Artist Anna Sew Hoy will create a new sculptural installation using cast-off materials and detritus from our local corporate culture. In Silicon Valley, start- up companies pop up and disappear on a steady basis, while established firms regularly upgrade IT inventory and office fixtures. How can electronic and office equipment be critical to the function of an organization one day and useless the next? Sew Hoy (who has long worked with found objects and everyday materials such as jeans and beer cans) will recycle—and take inspiration from—our communal, locally sourced e-waste.

Braving the Elements: Let’s Look at Art

Just as weather is made up of basic elements such as wind, cloud, rain, snow, fog and heat, works of art consist of line, shape, color, texture, and space.  Possibilities are endless when artists use these formal elements, a wide variety of art materials, and their imaginations. Feeling brave? We invite you to look, play, draw, and build in the family gallery.

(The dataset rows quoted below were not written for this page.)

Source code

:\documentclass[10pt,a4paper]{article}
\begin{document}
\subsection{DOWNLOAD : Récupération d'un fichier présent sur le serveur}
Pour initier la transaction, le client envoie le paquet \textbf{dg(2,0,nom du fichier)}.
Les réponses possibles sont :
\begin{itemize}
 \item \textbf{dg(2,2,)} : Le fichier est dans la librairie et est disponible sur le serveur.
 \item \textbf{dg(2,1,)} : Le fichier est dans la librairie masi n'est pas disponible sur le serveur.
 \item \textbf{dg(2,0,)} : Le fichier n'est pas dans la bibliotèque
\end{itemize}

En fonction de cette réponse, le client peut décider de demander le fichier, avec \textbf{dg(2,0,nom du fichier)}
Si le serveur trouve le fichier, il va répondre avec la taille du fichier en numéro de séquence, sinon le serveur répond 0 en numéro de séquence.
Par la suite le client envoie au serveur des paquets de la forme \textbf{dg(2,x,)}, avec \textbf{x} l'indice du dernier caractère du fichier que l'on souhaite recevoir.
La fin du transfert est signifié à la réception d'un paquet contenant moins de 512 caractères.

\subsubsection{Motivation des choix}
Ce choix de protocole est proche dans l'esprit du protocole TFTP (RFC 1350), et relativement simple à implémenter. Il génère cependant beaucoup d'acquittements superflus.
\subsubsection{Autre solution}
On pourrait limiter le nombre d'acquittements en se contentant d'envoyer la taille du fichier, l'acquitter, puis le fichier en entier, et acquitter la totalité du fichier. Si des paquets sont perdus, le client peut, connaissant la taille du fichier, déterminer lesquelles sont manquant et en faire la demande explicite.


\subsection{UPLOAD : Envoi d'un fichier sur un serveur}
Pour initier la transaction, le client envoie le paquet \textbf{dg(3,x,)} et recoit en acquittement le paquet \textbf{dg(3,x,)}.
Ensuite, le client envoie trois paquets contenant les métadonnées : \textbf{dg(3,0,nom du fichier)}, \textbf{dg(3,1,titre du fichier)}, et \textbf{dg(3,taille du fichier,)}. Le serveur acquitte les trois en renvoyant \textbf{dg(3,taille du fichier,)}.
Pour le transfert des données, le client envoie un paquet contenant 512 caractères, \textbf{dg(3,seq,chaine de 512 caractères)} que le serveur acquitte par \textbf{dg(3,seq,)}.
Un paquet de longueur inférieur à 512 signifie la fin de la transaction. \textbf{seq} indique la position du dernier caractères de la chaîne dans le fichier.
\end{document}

Bill Owens: Ordinary Folks

“Ordinary folks doing ordinary things”—that is how photographer Bill Owens described his subjects. Like a visual anthropologist, Owens astutely recorded the customs, symbols, and social relationships that characterized American middle-class culture in the 1970s. Owens adopted an air of objectivity that recalls the New Topographics, a generation of photographers such as Lewis Baltz, Robert Adams, and Joel Deal, who portrayed the built environment with detachment.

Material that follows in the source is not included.